During my time off from work, we alternate between resting and relaxing, and doing things about the house. We decide to be strategic, starting in the kitchen, and working our way towards the other end of the house. It’s not all done, it’s not all perfect, but the kitchen is reorganized and way less cluttered. The caddy, the portable counter-top unit that every single person who has ever been to my house has bumped their hip on at least once, has now been relocated into the living room. Wolfie is not a fan of this new development, because now she can’t hang out in the kitchen and meow at us. And she seems to show no interest in hanging out in the living room and meowing at us. I don’t think I’ll understand that little gray fluffball…
A Few Reflections
When I started this journey of making my house my home, I did so with the hope to make my place both somewhere I would want to live and a place that I could be proud of. I had no illusions that my house would ever become a show place – I’m not the best housekeeper in the world, and my place is old and kinda beat up – but I wanted to have people come over and not worry so much about whether they were politely avoiding comments about the state of it. I’m not sure if I’ve succeeded to this end – looking back I realize I’ve ebbed and flowed in drive and motivation – sometimes with great bursts of productivity and sometimes trying to stop myself from drowning in inertia. I’ve kept a plant alive for almost a year – something that a friend who is no longer with us would be super proud of if she could see it. Perhaps Happy Plant is a lot like me – sometimes bursting forward and sometimes quietly growing in incremental ways.

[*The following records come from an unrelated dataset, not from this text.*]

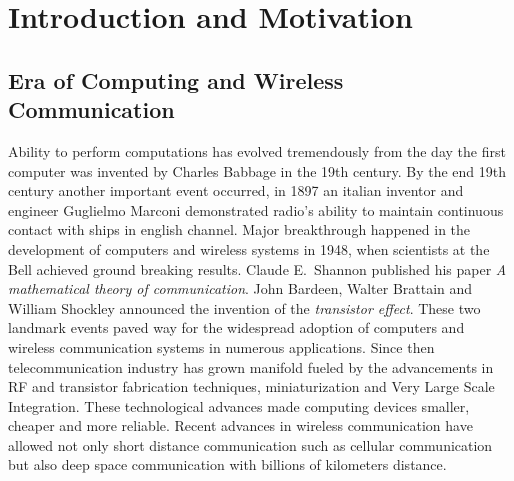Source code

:\chapter{Introduction and Motivation} \label{chap:introduction}

\section{Era of Computing and Wireless Communication}
Ability to perform computations has evolved tremendously from the day the first computer was invented by Charles Babbage in the 19th century. By the end 19th century another important event occurred, in 1897 an italian inventor and engineer Guglielmo Marconi demonstrated radio's ability to maintain continuous contact with ships in english channel. Major breakthrough happened in the development of computers and wireless systems in 1948, when scientists at the Bell achieved ground breaking results. Claude E.~Shannon published his paper \emph{A mathematical theory of communication}. John Bardeen, Walter Brattain and William Shockley announced the invention of the \emph{transistor effect}. These two landmark events paved way for the widespread adoption of computers and wireless communication systems in numerous applications. Since then telecommunication industry has grown manifold fueled by the advancements in RF and transistor fabrication techniques, miniaturization and Very Large Scale Integration. These technological advances made computing devices smaller, cheaper and more reliable. Recent advances in wireless communication have allowed not only short distance communication such as cellular communication but also deep space communication with billions of kilometers distance.  \newline

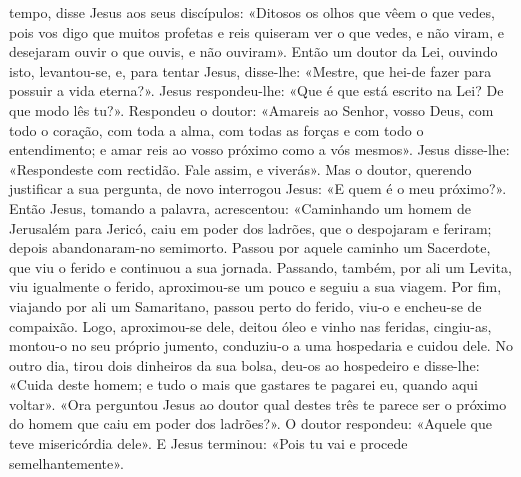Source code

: \begin{paracol}{2}
{ tempo, disse Jesus aos seus discípulos: «Ditosos os olhos que vêem o que vedes, pois vos digo que muitos profetas e reis quiseram ver o que vedes, e não viram, e desejaram ouvir o que ouvis, e não ouviram». Então um doutor da Lei, ouvindo isto, levantou-se, e, para tentar Jesus, disse-lhe: «Mestre, que hei-de fazer para possuir a vida eterna?». Jesus respondeu-lhe: «Que é que está escrito na Lei? De que modo lês tu?». Respondeu o doutor: «Amareis ao Senhor, vosso Deus, com todo o coração, com toda a alma, com todas as forças e com todo o entendimento; e amar reis ao vosso próximo como a vós mesmos». Jesus disse-lhe: «Respondeste com rectidão. Fale assim, e viverás». Mas o doutor, querendo justificar a sua pergunta, de novo interrogou Jesus: «E quem é o meu próximo?». Então Jesus, tomando a palavra, acrescentou: «Caminhando um homem de Jerusalém para Jericó, caiu em poder dos ladrões, que o despojaram e feriram; depois abandonaram-no semimorto. Passou por aquele caminho um Sacerdote, que viu o ferido e continuou a sua jornada. Passando, também, por ali um Levita, viu igualmente o ferido, aproximou-se um pouco e seguiu a sua viagem. Por fim, viajando por ali um Samaritano, passou perto do ferido, viu-o e encheu-se de compaixão. Logo, aproximou-se dele, deitou óleo e vinho nas feridas, cingiu-as, montou-o no seu próprio jumento, conduziu-o a uma hospedaria e cuidou dele. No outro dia, tirou dois dinheiros da sua bolsa, deu-os ao hospedeiro e disse-lhe: «Cuida deste homem; e tudo o mais que gastares te pagarei eu, quando aqui voltar». «Ora perguntou Jesus ao doutor qual destes três te parece ser o próximo do homem que caiu em poder dos ladrões?». O doutor respondeu: «Aquele que teve misericórdia dele». E Jesus terminou: «Pois tu vai e procede semelhantemente».
}\end{paracol}

\begin{paracol}{2}\switchcolumn{}\end{paracol}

I’ve done a lot of things myself this year, and a lot more with other people either assisting or directing. Maybe, just maybe, I don’t have to do everything myself. Maybe, just maybe, there are times to rest in the little things, where small pleasures and small victories are the important ones. This year, like for so many others, hasn’t been the year that I have expected. I have experienced great joy, Wolfie has come home! I have experienced sadness with the loss of friends. I’ve done things I never thought I would do, like actually sort of want to barbecue, or cut the grass. I’m not terrified to go into any part of my home, which honestly was a really big thing for me earlier this year. Maybe, that’s enough. Maybe the symbolic burning of things – like the dishwasher box and the papers I sorted earlier this year – is a way to clear out the old feelings of shame and expectation I’ve carried for so many years.
2021 will also look different – I won’t be running Boston like I thought I would. I don’t know all of what it will bring – I hope it will bring joy and love and peace. All I know is that, as much as it’s up to me, I’ll do what I can to continue this journey of home improvement, and to work on the things within myself that need to shift. I’ve got a few things on the go for 2021 already. My hope is to write more, to have some fun with the writing process, and I have some ideas that I’m excited to share. As I am writing this, I realize that maybe I got what I needed out of 2020 – it’s taken a lot, but given me much as well that I can carry into 2021. Who knows? Maybe in a year, I’ll look back at 2020 and realize that without it, 2021 wouldn’t be the year it will be. So let’s look forward, clinging to hope, doing what we can, wherever we are, and, above all, be kind to ourselves and each other. When it comes time, my home will be ready.